# [Exercise directions]
Every line between the top of the data below and the line with "나이 입력 허용 범위 : 1 ~ 30 <br>", both ends included, must be retyped exactly.

** Opening Records for the task block **

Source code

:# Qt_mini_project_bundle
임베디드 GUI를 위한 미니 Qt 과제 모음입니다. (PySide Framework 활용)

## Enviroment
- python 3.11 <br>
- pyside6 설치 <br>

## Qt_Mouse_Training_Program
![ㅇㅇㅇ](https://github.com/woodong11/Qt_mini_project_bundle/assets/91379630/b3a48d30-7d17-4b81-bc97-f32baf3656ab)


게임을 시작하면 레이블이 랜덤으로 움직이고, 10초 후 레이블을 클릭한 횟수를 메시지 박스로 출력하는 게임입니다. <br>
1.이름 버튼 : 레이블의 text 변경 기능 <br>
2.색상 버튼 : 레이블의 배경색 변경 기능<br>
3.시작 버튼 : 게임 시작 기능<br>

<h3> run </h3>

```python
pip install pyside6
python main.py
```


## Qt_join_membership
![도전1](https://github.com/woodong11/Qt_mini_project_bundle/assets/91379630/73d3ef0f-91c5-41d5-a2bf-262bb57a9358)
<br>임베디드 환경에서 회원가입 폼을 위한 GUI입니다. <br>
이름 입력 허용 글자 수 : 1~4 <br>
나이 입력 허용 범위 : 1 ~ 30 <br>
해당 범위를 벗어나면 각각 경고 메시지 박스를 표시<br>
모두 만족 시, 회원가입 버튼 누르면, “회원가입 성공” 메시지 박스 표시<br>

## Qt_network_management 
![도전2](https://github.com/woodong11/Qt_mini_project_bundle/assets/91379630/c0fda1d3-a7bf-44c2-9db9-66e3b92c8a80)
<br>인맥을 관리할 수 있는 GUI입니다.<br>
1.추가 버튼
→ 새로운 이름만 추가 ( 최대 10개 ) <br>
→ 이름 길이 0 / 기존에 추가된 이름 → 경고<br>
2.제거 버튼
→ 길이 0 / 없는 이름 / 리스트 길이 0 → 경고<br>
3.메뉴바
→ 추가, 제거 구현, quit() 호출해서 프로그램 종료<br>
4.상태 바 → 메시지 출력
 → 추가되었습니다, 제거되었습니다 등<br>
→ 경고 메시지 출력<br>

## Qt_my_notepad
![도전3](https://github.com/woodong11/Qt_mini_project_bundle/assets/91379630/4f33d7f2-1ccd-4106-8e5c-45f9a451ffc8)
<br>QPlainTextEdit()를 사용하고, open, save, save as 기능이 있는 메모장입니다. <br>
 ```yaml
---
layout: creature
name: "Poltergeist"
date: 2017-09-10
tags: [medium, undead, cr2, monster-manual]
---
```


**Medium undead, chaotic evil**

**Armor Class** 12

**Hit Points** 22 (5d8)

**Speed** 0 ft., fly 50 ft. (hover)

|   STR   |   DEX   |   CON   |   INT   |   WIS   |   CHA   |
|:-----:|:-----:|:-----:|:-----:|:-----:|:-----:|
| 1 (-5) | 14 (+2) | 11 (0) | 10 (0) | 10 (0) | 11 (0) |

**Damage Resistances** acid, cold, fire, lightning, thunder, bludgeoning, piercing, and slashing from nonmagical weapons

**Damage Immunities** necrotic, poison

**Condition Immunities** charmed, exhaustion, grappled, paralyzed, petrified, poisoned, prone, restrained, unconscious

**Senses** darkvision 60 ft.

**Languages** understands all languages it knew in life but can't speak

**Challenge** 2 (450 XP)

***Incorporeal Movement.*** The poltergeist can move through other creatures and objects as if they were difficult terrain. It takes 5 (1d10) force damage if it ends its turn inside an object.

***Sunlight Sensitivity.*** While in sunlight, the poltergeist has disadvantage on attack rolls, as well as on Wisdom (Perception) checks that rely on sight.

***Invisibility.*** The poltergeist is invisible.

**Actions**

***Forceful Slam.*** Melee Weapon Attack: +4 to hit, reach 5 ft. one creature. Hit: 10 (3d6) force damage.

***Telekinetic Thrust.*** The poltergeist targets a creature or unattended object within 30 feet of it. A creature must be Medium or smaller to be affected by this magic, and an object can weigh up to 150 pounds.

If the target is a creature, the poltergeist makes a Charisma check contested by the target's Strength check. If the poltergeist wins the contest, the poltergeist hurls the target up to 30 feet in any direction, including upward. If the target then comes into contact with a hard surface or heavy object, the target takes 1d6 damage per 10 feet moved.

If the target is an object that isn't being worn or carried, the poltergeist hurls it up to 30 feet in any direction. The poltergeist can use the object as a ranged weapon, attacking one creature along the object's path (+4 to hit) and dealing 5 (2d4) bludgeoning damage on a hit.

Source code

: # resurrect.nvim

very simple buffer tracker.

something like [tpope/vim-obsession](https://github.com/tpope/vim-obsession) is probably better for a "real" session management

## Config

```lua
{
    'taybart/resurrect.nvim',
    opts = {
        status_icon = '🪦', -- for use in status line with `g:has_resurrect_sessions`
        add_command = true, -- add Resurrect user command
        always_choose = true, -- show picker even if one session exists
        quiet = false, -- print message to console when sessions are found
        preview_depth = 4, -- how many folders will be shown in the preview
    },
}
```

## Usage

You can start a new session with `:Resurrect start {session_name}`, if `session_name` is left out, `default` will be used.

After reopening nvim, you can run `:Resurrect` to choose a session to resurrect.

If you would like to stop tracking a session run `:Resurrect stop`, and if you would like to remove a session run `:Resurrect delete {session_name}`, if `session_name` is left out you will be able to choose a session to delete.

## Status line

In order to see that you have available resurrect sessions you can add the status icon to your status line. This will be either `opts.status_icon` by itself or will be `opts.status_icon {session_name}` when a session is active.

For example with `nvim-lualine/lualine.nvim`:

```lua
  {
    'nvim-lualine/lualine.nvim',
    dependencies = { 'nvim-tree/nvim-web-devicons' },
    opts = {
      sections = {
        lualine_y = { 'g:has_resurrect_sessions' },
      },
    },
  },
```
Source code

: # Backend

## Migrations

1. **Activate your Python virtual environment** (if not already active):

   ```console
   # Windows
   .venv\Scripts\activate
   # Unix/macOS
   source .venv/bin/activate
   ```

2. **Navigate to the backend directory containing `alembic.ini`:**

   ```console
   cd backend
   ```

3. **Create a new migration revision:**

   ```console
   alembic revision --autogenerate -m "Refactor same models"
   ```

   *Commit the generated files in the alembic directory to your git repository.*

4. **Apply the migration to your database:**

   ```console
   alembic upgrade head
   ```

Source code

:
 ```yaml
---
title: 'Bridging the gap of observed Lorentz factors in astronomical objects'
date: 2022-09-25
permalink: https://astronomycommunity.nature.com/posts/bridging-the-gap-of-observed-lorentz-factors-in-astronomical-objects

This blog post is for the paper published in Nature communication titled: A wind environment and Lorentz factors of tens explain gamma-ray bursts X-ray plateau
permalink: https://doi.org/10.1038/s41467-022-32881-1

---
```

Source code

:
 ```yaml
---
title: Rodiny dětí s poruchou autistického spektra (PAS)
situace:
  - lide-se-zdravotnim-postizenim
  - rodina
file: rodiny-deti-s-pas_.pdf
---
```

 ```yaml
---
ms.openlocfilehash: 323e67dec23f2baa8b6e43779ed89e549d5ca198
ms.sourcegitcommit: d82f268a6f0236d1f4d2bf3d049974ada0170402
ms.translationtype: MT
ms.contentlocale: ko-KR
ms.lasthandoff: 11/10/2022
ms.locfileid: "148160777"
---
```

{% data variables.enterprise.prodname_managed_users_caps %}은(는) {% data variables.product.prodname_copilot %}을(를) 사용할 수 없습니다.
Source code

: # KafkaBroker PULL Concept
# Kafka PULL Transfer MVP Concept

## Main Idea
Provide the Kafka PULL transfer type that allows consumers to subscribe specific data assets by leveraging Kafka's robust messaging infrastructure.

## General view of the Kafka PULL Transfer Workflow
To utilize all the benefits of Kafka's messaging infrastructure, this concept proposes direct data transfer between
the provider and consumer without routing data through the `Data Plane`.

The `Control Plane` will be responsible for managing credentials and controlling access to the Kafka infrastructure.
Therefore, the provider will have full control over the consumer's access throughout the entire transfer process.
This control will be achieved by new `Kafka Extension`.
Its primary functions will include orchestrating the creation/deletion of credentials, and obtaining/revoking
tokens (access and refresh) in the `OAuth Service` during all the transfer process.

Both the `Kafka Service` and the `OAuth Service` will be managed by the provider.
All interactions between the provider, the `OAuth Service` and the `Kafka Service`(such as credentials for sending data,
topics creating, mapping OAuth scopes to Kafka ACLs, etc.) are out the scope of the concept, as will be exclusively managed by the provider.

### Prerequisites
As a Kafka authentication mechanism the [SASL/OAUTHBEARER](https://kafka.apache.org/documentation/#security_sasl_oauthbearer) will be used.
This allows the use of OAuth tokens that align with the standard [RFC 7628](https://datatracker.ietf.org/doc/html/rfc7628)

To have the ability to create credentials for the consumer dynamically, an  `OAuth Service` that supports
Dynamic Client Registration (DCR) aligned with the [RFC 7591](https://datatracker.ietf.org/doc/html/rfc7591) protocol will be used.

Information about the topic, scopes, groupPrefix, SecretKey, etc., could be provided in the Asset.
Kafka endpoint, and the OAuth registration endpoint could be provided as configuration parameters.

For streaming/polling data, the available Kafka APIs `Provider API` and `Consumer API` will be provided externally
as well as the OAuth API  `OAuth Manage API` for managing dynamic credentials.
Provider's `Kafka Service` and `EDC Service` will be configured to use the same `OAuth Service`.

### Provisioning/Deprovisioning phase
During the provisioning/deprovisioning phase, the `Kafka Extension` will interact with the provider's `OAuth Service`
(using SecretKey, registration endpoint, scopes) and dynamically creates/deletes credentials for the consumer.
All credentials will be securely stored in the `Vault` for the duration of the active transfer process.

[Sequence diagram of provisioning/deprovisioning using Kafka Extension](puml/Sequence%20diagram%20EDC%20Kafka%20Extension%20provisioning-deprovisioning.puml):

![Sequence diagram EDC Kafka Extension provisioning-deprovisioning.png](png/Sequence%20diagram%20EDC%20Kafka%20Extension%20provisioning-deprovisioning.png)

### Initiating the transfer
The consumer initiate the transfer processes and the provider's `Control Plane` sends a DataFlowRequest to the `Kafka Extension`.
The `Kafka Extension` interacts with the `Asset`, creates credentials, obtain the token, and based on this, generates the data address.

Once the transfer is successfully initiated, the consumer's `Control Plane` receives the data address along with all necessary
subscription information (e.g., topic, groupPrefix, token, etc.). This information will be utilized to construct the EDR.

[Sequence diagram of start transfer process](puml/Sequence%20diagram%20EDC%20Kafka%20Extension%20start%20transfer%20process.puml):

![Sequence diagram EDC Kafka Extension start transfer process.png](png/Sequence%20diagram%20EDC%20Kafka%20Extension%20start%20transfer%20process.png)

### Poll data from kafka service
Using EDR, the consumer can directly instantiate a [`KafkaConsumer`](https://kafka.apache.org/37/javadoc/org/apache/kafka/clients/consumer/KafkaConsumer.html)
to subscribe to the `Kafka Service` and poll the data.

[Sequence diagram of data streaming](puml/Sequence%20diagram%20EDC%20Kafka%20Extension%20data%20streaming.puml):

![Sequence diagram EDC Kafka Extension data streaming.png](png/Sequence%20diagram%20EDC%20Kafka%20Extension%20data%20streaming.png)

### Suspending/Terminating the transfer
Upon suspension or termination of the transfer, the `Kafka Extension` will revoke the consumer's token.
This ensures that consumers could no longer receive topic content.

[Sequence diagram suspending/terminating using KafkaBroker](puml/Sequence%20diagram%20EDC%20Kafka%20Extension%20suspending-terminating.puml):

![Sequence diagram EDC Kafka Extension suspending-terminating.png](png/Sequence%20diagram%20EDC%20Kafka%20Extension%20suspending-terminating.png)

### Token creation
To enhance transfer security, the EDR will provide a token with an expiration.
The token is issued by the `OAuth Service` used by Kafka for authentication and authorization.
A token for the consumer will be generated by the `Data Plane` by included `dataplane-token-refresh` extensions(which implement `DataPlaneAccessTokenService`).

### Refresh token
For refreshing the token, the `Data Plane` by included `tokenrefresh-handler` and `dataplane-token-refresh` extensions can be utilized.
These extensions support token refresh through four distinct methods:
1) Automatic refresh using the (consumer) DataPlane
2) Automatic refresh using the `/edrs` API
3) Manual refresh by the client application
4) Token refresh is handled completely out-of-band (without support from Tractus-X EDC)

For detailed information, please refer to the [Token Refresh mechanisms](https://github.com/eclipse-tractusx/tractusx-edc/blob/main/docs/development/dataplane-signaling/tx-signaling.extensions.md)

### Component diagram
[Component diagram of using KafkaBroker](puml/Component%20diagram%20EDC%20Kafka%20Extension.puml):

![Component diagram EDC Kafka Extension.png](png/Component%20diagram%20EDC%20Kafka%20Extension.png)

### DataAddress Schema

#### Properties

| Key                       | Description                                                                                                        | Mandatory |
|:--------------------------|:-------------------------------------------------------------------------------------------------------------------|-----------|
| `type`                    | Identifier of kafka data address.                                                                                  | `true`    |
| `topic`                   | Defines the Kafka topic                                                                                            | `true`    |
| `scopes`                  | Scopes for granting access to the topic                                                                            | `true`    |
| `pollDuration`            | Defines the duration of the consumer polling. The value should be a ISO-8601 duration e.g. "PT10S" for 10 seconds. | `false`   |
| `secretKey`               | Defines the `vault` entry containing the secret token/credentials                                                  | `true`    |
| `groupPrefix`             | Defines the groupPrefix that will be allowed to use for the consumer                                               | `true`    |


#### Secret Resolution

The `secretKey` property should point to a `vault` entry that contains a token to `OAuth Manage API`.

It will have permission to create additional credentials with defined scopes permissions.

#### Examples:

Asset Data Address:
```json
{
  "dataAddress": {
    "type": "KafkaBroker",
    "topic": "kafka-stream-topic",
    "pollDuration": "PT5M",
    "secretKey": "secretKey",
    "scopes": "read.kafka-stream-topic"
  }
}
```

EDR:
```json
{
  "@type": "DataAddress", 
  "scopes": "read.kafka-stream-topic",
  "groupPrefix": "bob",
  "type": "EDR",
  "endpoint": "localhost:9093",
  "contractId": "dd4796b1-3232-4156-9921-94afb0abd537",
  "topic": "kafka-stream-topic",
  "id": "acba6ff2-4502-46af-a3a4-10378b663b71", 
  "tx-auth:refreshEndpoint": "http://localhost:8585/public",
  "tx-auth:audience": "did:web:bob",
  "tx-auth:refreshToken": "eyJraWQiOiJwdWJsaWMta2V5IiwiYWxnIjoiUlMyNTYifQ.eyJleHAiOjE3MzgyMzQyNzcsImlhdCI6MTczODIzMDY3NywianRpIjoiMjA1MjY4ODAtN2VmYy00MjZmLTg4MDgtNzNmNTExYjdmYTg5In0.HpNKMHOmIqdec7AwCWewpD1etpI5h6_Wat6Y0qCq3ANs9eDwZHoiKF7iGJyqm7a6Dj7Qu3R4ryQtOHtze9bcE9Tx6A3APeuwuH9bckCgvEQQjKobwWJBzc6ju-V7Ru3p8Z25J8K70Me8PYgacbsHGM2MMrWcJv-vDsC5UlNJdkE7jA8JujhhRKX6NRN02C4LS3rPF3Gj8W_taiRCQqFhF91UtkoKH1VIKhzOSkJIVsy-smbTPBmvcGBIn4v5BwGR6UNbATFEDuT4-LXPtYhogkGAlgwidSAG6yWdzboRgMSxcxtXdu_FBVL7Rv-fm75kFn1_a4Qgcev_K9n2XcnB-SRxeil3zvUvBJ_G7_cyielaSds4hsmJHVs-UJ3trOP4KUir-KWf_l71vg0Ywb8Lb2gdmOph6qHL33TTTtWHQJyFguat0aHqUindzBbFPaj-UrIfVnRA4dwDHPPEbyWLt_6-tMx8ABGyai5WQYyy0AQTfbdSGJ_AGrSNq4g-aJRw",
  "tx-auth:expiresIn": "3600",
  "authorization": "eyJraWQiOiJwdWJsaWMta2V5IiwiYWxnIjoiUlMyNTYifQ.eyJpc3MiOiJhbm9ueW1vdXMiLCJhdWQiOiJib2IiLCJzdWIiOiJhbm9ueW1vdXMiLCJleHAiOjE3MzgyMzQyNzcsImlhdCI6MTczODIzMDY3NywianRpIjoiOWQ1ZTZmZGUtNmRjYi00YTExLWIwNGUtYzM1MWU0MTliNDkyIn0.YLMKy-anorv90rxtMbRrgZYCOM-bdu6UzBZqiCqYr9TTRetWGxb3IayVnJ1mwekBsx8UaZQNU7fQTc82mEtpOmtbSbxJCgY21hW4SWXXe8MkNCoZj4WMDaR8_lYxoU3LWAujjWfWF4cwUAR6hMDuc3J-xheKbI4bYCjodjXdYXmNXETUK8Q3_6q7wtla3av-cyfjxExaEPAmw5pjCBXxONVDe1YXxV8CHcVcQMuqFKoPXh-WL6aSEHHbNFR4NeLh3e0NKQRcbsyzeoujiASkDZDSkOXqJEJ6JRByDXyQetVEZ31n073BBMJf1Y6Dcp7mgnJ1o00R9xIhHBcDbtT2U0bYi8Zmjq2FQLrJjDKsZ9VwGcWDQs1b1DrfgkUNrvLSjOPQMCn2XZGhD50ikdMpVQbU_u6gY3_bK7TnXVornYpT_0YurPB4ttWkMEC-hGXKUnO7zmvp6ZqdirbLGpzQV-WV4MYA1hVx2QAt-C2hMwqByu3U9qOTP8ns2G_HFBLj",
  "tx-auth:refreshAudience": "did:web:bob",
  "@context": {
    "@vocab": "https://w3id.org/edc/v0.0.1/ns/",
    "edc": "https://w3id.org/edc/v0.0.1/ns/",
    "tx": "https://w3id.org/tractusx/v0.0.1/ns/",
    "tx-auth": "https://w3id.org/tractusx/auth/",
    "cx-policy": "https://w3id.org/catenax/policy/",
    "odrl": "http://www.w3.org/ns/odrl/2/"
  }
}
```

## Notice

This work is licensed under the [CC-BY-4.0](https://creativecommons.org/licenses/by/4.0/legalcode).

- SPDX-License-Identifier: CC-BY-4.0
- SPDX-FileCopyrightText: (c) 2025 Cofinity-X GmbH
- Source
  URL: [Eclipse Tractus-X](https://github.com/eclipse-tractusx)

** Closing Records for the task block **

# [Answer box]
Source code

:# Qt_mini_project_bundle
임베디드 GUI를 위한 미니 Qt 과제 모음입니다. (PySide Framework 활용)

## Enviroment
- python 3.11 <br>
- pyside6 설치 <br>

## Qt_Mouse_Training_Program
![ㅇㅇㅇ](https://github.com/woodong11/Qt_mini_project_bundle/assets/91379630/b3a48d30-7d17-4b81-bc97-f32baf3656ab)


게임을 시작하면 레이블이 랜덤으로 움직이고, 10초 후 레이블을 클릭한 횟수를 메시지 박스로 출력하는 게임입니다. <br>
1.이름 버튼 : 레이블의 text 변경 기능 <br>
2.색상 버튼 : 레이블의 배경색 변경 기능<br>
3.시작 버튼 : 게임 시작 기능<br>

<h3> run </h3>

```python
pip install pyside6
python main.py
```


## Qt_join_membership
![도전1](https://github.com/woodong11/Qt_mini_project_bundle/assets/91379630/73d3ef0f-91c5-41d5-a2bf-262bb57a9358)
<br>임베디드 환경에서 회원가입 폼을 위한 GUI입니다. <br>
이름 입력 허용 글자 수 : 1~4 <br>
나이 입력 허용 범위 : 1 ~ 30 <br>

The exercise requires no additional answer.